Although I’m usually apathetic about sports, last month I found myself engrossed by competitions I didn’t even know existed when I turned on the Summer Olympics.
Speed walking, table tennis and water polo are not usually on my radar, but watching the news with my morning coffee, I was engrossed as Elena Lashmanova and Olga Kaniskina of Russia strutted towards an emotional finish, beating Shenjie Qieyang of China in the Women’s 20K Race Walk.
It boggled my mind that this was an event and that apparently it’s owned by the women of Russia and China.
Part of the appeal of the Olympics is this temporary broadening of our horizons, reminding us that people compete and excel in sports besides football and baseball.
The international stage that is the Olympics is full of many surprises and my favorite moments were from unknown athletes showing up and competing in almost-unknown sports.
I remember having a similar feeling when I was in college.
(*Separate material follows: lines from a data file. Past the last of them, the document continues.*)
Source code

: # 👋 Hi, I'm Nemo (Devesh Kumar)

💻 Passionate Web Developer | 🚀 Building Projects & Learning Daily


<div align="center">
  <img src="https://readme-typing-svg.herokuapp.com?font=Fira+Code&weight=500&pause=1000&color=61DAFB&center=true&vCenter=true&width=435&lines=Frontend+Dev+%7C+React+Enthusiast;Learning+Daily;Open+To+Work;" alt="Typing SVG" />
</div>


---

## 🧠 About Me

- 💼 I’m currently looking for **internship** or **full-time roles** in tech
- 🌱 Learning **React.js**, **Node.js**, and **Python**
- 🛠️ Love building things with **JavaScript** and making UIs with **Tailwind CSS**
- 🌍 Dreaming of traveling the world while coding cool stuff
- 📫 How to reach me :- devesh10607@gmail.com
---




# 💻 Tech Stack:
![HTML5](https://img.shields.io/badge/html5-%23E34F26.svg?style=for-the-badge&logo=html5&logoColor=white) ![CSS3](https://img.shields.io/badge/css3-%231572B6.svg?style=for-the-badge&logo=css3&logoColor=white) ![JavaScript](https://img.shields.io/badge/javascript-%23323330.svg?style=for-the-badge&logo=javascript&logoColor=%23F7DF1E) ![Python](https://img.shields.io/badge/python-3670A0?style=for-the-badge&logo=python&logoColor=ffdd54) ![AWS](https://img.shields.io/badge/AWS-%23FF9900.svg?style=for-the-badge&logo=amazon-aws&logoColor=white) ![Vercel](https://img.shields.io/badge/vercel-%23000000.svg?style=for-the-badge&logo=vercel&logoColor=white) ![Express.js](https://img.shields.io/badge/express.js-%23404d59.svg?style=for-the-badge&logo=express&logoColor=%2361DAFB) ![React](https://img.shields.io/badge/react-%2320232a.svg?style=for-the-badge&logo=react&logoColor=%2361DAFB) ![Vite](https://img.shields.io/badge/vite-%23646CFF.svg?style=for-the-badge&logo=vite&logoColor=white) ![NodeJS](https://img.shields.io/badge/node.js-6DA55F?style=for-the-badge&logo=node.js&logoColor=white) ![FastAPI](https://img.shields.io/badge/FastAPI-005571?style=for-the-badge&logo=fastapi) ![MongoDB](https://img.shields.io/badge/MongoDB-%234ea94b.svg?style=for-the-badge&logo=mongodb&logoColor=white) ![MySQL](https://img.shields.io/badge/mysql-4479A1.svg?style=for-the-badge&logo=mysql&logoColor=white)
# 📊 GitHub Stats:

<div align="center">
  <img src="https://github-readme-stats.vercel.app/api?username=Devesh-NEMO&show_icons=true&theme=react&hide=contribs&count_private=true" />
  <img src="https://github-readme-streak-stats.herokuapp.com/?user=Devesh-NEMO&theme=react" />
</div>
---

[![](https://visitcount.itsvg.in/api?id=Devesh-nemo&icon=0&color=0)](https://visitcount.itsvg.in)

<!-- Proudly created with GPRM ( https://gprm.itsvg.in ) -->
Not because of my athletic abilities — I am consistently klutzy.
However, as a high school student I was the “church girl” and thought that God was awfully lucky to have me on His team. I sang in the choir, went to youth group and got a 105 percent of my Confirmation exam — there was extra credit.
I felt that compared to all my peers who were not singing in the choir and couldn’t name the cardinal virtues, I was in really good shape.
My sense of holiness was based not on God, but by the actions of those around me.
Much like an athlete arriving at an international venue and discovering that there are many who are faster, stronger and better than they are, I left my parish for college and discovered that many of my peers sang in the choir, were active in their youth group and also passed their Confirmation exams with flying colors. Some of them even had plaques of recognition.
I felt defeated to discover that I wasn’t nearly as on top of my spirituality game as I thought I was.
My mistake had been comparing myself to others instead of Christ. Michael Phelps didn’t train next to the local YMCA swim team and Gabby Douglas didn’t just practice her somersaults with classmates during recess.
They — and all athletes serious about perfecting their skills — found coaches and teammates that pushed them to be the best in their field, not just their neighborhood.
Similarly, if we’re serious about growing in holiness, we need to use authentic measurements. As Catholics, we’re blessed with many: Hebrews reminds us that we are “surrounded by so great a cloud of witnesses” — the entire Communion of Saints whose lives are held up as examples for us to model. Also helpful are daily examinations of conscience, and regular confession.
Most importantly, we can look to Christ, “the leader and perfecter of faith” (Heb 12:2) to ensure that we see holiness not as a competition with others, but a genuine pursuit of the person of Christ.